Aktivitas pelabuhan penyebrangan kapal kayu di Kabupaten Penajam Paser Utara, Provinsi Kalimantan Timur. (ANTARA/Nyaman Bagus Purwaniawan)
Pintu Gerbang IKN, Pelabuhan di Penajam Paser Utara Ditata Ulang
Silvana Febiari • 14 April 2026 11:10
Penajam Paser Utara: Pemerintah Kabupaten Penajam Paser Utara, Kalimantan Timur (Kaltim), mulai melakukan tahapan tata ulang pelabuhan penyeberangan di Kelurahan Penajam. Pelabuhan tersebut menjadi salah satu pintu gerbang menuju Ibu Kota Nusantara (IKN).

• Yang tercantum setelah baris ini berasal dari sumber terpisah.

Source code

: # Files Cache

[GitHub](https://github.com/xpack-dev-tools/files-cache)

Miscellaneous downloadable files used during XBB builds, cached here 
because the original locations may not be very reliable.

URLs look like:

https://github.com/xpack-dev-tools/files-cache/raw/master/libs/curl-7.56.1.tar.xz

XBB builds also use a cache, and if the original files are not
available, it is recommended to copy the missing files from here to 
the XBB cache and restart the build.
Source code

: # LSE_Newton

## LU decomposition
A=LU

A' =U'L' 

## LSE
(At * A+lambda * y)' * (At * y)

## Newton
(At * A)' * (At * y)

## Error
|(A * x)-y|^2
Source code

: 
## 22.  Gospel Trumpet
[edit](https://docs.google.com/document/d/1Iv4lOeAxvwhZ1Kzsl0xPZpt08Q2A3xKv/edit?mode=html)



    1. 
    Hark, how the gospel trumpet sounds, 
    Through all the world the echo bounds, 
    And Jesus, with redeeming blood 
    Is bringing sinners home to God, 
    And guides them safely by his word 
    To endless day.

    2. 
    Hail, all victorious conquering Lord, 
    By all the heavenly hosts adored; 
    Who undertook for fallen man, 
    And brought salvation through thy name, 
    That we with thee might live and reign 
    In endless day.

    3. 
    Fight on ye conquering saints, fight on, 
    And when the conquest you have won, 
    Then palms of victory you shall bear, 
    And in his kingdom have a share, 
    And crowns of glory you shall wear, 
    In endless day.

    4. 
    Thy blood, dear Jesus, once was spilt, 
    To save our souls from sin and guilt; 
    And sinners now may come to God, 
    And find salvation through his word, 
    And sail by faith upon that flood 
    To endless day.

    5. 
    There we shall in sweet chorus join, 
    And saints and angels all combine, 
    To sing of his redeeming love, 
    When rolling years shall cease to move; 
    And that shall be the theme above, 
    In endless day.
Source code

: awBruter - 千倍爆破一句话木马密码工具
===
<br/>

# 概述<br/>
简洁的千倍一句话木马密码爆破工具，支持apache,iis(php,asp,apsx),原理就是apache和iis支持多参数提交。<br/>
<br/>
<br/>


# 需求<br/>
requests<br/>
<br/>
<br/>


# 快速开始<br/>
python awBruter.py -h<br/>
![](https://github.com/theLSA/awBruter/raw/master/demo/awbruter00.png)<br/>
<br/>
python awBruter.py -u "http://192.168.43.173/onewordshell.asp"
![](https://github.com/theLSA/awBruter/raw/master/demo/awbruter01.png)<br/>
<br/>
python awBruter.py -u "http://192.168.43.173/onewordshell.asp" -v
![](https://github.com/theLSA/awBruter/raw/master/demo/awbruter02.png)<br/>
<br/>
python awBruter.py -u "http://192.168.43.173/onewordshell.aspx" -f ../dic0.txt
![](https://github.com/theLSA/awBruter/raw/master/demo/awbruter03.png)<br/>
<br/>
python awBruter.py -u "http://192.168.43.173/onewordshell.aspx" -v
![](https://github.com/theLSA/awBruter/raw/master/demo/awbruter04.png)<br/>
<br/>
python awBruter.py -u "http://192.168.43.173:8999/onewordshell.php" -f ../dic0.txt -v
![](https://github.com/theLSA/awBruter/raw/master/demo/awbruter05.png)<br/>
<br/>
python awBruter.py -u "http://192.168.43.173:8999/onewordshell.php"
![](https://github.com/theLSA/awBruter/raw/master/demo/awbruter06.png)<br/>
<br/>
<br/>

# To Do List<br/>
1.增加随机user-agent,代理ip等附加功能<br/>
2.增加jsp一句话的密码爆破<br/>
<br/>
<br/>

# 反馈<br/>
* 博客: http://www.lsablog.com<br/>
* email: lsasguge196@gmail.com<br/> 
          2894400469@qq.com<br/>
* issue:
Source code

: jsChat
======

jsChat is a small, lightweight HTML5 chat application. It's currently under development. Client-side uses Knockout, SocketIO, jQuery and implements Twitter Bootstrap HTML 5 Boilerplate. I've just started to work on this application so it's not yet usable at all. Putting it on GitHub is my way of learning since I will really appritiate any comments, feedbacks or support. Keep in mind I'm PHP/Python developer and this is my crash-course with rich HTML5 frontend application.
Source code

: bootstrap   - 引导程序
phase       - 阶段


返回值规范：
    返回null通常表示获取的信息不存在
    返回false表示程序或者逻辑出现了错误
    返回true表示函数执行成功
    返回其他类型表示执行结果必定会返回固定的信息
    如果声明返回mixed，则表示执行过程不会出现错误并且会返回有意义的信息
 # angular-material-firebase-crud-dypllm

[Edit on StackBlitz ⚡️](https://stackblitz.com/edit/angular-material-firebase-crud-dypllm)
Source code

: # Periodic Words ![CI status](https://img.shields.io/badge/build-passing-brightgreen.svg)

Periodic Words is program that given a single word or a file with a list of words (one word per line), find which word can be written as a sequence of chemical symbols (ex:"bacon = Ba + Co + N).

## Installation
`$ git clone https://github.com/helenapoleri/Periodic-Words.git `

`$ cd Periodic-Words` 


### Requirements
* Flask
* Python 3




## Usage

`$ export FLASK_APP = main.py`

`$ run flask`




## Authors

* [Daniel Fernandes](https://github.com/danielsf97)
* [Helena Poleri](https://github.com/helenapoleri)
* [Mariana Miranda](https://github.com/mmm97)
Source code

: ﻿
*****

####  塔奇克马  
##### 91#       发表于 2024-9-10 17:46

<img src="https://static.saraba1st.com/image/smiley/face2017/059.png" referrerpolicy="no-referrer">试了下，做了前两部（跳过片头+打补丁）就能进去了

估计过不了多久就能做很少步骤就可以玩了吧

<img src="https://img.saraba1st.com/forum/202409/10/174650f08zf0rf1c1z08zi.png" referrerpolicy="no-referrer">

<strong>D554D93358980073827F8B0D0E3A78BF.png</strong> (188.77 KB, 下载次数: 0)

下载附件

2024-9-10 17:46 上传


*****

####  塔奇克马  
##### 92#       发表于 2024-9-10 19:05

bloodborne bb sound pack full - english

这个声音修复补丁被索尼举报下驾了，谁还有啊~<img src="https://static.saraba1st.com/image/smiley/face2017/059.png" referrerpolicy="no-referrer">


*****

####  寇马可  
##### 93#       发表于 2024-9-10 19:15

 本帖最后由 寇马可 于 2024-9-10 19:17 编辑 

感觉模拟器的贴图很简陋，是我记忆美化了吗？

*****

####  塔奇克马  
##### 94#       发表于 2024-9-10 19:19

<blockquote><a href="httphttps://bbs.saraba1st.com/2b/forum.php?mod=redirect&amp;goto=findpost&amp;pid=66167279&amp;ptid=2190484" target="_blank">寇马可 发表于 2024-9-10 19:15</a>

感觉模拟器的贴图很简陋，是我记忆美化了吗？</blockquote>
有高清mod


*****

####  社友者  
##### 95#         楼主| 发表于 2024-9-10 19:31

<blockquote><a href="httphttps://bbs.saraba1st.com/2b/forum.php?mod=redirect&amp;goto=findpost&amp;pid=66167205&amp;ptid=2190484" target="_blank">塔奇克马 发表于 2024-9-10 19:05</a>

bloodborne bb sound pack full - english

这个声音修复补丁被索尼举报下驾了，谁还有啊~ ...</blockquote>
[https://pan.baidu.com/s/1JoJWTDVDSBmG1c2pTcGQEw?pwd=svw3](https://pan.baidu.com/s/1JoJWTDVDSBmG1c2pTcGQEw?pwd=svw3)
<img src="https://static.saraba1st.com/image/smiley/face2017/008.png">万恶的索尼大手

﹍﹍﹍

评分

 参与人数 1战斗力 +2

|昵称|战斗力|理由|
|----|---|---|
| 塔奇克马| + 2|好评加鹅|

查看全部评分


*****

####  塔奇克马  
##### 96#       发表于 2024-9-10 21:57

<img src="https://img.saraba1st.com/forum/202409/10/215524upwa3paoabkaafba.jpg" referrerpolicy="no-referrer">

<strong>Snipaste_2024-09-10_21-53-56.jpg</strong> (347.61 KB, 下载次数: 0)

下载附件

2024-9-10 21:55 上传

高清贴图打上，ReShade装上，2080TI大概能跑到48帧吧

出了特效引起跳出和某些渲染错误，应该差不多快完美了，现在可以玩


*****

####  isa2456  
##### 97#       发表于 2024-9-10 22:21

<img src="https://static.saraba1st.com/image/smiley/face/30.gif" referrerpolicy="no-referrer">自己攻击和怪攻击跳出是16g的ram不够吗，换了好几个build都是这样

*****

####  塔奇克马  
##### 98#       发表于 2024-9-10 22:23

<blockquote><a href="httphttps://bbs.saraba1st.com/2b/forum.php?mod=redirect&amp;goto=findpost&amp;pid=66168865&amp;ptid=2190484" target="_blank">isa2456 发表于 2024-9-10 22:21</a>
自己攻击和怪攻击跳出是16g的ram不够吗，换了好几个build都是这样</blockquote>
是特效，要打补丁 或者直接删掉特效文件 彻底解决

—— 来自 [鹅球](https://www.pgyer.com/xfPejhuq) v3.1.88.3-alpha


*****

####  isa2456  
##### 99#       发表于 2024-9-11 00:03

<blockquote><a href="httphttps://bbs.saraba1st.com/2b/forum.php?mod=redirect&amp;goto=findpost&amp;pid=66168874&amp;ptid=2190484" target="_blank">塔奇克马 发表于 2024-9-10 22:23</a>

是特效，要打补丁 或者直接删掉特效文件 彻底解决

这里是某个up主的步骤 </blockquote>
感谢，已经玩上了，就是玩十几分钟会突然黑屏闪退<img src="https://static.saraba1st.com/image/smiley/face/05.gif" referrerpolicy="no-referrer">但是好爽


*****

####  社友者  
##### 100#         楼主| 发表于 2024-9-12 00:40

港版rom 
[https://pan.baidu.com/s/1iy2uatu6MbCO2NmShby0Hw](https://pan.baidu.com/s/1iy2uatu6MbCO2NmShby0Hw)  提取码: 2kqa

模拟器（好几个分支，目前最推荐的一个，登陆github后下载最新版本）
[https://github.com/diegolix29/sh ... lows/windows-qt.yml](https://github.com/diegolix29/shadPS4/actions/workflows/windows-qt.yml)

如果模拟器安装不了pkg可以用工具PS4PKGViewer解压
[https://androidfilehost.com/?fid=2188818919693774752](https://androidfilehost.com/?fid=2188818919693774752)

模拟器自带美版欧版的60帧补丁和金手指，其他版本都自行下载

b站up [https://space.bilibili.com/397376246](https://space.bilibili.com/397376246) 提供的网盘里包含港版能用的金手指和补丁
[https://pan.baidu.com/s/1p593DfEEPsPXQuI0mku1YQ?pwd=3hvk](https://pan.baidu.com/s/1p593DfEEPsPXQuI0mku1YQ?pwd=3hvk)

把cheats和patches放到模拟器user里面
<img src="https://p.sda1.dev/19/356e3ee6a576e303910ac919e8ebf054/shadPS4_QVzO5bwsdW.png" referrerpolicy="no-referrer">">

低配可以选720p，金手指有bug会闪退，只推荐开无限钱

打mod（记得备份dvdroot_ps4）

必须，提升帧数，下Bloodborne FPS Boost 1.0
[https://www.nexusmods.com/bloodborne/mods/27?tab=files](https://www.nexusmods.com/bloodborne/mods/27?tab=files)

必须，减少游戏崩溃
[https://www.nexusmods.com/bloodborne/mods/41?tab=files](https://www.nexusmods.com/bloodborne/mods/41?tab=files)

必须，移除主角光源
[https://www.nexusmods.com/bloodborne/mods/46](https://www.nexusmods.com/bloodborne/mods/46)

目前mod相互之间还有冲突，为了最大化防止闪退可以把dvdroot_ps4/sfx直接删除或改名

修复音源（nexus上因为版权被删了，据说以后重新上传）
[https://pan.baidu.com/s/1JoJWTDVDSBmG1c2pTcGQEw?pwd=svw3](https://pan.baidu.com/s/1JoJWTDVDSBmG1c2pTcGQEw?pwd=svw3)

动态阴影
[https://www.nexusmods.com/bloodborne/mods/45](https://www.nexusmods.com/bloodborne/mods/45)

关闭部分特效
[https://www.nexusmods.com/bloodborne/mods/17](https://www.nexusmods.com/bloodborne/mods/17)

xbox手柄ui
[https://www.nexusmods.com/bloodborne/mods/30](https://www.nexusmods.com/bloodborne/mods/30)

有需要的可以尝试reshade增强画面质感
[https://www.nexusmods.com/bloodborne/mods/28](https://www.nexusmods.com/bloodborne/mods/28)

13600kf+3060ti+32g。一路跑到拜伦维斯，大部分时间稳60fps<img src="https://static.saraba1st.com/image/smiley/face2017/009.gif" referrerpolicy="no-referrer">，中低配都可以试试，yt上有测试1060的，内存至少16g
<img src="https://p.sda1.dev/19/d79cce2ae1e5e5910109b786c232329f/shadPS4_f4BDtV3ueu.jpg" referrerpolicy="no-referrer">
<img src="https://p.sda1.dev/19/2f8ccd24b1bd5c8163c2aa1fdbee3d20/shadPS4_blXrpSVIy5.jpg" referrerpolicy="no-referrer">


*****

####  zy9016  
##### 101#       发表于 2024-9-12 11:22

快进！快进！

"Kawasan pelabuhan penyeberangan kurang tertata, sehingga perlu ditata ulang," ujar Wakil Bupati Penajam Paser Utara Abdul Waris Muin ketika ditanya menyangkut rencana penataan kawasan pelabuhan penyeberangan di Penajam, dilansir dari Antara, Selasa, 14 April 2026.
Penataan pelabuhan penyeberangan tersebut dilakukan untuk membuat perjalanan menjadi lebih efisien dan aman bagi penumpang. Fasilitas ini terutama ditujukan bagi pengguna kapal cepat (speedboat) dan kapal kayu (klotok).
Pelabuhan, menurut dia, merupakan wajah Kabupaten Penajam Paser Utara yang juga menjadi salah satu pintu gerbang menuju IKN, sehingga pembenahan dan penataan yang dilakukan penting bagi transportasi air, melayani penduduk lokal maupun wisatawan.
Pemerintah kabupaten mengambil inisiatif untuk meningkatkan infrastruktur dan konektivitas transportasi. Pasalnya, pelabuhan penyeberangan tersebut telah berusia sekitar 23 tahun dan belum pernah dilakukan pembenahan sebelumnya.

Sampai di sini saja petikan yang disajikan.